Buried deep inside a report in the Washington Post today (“EPA Won’t Act on Emissions This Year”) was one of those sorts of Dickensian names familiar to fans of the Bush administration. Among the people trying to keep the Environmental Protection Agency from doing what the Supreme Court essentially mandated — ie, regulating gas emissions — was a fellow from Cheney’s office named Chase Hutto III.
Hutto is identified in the article as a Cheney energy adviser and, more to the point, a former intern at the CATO institute and a Bush campaign volunteer in the Florida recount of 2000. The GOP goon squad that descended on Florida in those days, best remembered for the “Brooks Brothers riot” in which they disrupted the Dade County recount and scared election officials away from doing their job, was filled with HItler youth types, whose principal credentials were loyalty to Bush. (Jim Wilkinson, who was instrumental in organizing the “riot” and other political pranks, went on to run press operations at CentCom before the invasion of Iraq.)
Hutto’s interest in matters related to energy come from his family; his grandfather patented at least seven piston inventions for the Ford Motor Company, and in the words of one of the participants at the meetings in which it was agreed that the EPA would take more time to study the effects of emissions (rather than actually doing anything), he has “an anti-regulatory philosophy and concern about what regulation means for the American way of life. He would talk, for example, about not wanting greenhouse gas controls to do away with the large American automobile.”
I wonder where he got that attitude.
I Googled Chase Hutto and didn’t find much: He has worked for Senator Spencer Abraham for years, starting in Abraham’s ’94 election campaign as “an opposition research consultant.” (This last gig no doubt appealed to Cheney, who has an appreciation for all practitioners of the dark art often simply called oppo.) His interests seem to be immigration and energy. And according to AP, he ran with the bulls in Pamplona in 2003. “Chase Hutto, a senior policy adviser for U.S. Energy Secretary Spencer Abraham in Washington, D.C., said running with the bulls was a little scarier than working in politics. ‘Congressmen generally don’t charge, and their horns aren’t as sharp,’ he said.”

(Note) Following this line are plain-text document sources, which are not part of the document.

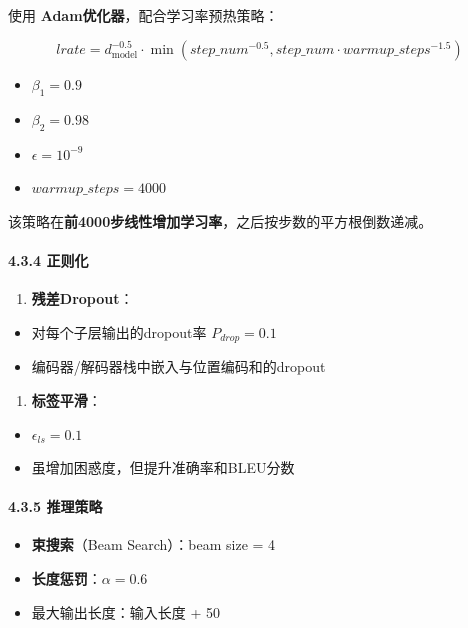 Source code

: \documentclass[11pt,a4paper]{article}
\begin{document}
使用 \textbf{Adam优化器}，配合学习率预热策略：

\[
lrate = d_{\text{model}}^{-0.5} \cdot \min\left(step\_num^{-0.5}, step\_num \cdot warmup\_steps^{-1.5}\right)
\]

\begin{itemize}
  \item $\beta_1 = 0.9$
  \item $\beta_2 = 0.98$
  \item $\epsilon = 10^{-9}$
  \item $warmup\_steps = 4000$
\end{itemize}

该策略在\textbf{前4000步线性增加学习率}，之后按步数的平方根倒数递减。

\paragraph{4.3.4 正则化}

\begin{enumerate}
  \item \textbf{残差Dropout}：
\end{enumerate}
\begin{itemize}
  \item 对每个子层输出的dropout率 $P_{drop} = 0.1$
  \item 编码器/解码器栈中嵌入与位置编码和的dropout
\end{itemize}

\begin{enumerate}
  \item \textbf{标签平滑}：
\end{enumerate}
\begin{itemize}
  \item $\epsilon_{ls} = 0.1$
  \item 虽增加困惑度，但提升准确率和BLEU分数
\end{itemize}

\paragraph{4.3.5 推理策略}

\begin{itemize}
  \item \textbf{束搜索}（Beam Search）：beam size = 4
  \item \textbf{长度惩罚}：$\alpha = 0.6$
  \item 最大输出长度：输入长度 + 50
\end{itemize}
\end{document}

Indeed, Congress seem all but hornless these days, even as Bush’s popularity reaches record lows and Republicans look to the approaching shadow of an Obama presidency the same way the Orcs looked to the return of the wizard. The real news here, of course, is that even after the president signed an executive order directing the EPA to “take the first steps toward regulations” to reduce the nation’s gas usage by 20 percent over the next decade, he had low-level trolls working behind closed doors to thwart that directive. This troll just happened to have a funnier name than most.